**The problem**
Below are some records; output exactly the lines from the line with "use the algorithims: Logistic" to the line with "(functions: train_test_split(), RandomizedSearchCV())", both ends kept, and nothing more.

═════ Data under study

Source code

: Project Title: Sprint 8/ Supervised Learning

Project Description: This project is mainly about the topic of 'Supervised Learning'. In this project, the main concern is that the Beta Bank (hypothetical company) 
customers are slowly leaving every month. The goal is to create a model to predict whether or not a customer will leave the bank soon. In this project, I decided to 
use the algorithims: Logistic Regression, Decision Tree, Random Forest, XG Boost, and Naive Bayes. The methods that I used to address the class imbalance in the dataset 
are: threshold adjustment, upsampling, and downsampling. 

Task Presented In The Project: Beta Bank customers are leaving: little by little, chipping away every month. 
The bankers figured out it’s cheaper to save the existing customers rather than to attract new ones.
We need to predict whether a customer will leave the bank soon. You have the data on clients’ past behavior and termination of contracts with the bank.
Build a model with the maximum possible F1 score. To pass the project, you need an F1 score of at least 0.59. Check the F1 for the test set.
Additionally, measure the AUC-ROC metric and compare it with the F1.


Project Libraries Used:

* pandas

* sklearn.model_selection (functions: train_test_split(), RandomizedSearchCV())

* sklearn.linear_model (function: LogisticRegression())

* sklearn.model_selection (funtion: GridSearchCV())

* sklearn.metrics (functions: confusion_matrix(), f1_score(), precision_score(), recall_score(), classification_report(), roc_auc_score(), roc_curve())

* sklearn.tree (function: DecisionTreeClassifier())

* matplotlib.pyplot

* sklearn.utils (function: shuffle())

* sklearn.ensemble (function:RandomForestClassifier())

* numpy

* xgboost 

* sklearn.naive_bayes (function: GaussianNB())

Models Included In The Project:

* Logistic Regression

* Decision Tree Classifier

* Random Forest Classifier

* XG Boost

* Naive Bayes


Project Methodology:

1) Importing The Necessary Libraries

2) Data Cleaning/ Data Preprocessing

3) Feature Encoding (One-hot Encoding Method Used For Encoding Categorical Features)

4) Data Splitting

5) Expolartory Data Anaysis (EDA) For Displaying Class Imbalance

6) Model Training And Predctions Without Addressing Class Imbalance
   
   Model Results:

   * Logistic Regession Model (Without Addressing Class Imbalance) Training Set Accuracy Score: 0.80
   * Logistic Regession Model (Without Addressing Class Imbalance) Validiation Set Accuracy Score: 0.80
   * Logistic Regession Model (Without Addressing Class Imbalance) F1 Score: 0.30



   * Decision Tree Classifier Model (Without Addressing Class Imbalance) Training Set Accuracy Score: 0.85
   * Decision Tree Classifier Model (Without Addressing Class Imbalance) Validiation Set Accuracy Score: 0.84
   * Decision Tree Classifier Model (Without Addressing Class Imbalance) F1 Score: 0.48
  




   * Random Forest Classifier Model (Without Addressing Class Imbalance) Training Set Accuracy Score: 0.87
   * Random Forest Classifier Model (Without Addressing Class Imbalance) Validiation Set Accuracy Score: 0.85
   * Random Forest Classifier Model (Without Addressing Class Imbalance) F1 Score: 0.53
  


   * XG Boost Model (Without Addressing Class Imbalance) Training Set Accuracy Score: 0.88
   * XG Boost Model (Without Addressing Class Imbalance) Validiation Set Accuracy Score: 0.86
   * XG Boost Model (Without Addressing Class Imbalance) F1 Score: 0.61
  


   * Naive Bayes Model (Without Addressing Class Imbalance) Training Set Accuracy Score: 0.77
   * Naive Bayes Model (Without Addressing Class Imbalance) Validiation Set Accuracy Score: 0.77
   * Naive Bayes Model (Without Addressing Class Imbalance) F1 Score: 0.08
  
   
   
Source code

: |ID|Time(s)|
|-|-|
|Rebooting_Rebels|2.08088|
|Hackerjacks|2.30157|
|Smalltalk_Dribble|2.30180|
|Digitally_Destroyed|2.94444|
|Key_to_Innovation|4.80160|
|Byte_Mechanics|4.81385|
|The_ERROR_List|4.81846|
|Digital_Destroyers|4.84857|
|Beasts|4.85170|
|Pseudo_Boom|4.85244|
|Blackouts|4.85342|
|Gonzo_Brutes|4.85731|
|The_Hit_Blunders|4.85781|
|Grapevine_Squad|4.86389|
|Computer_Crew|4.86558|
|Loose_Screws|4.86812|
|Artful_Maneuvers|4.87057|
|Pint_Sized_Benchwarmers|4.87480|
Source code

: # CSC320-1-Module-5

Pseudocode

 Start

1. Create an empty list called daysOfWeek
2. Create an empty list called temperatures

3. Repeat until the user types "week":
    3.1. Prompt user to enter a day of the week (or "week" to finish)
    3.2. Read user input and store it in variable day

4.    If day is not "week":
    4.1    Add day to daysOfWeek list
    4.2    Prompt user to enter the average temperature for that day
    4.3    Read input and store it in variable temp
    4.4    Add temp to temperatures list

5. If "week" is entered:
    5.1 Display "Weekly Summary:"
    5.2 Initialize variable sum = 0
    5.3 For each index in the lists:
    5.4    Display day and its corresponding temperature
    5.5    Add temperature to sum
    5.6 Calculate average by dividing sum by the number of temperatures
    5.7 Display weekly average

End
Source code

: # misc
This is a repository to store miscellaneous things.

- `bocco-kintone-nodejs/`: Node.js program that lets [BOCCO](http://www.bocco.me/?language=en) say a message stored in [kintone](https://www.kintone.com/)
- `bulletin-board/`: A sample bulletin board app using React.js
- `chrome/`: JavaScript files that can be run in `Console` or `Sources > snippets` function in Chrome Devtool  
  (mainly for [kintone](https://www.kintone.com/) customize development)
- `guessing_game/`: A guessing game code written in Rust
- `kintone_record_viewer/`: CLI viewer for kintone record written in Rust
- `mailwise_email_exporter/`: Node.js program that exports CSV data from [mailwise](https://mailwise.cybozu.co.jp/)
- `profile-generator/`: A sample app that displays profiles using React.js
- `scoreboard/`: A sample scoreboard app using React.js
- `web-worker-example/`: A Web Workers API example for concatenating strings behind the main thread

══════════

**Answer below**
use the algorithims: Logistic Regression, Decision Tree, Random Forest, XG Boost, and Naive Bayes. The methods that I used to address the class imbalance in the dataset 
are: threshold adjustment, upsampling, and downsampling. 

Task Presented In The Project: Beta Bank customers are leaving: little by little, chipping away every month. 
The bankers figured out it’s cheaper to save the existing customers rather than to attract new ones.
We need to predict whether a customer will leave the bank soon. You have the data on clients’ past behavior and termination of contracts with the bank.
Build a model with the maximum possible F1 score. To pass the project, you need an F1 score of at least 0.59. Check the F1 for the test set.
Additionally, measure the AUC-ROC metric and compare it with the F1.


Project Libraries Used:

* pandas

* sklearn.model_selection (functions: train_test_split(), RandomizedSearchCV())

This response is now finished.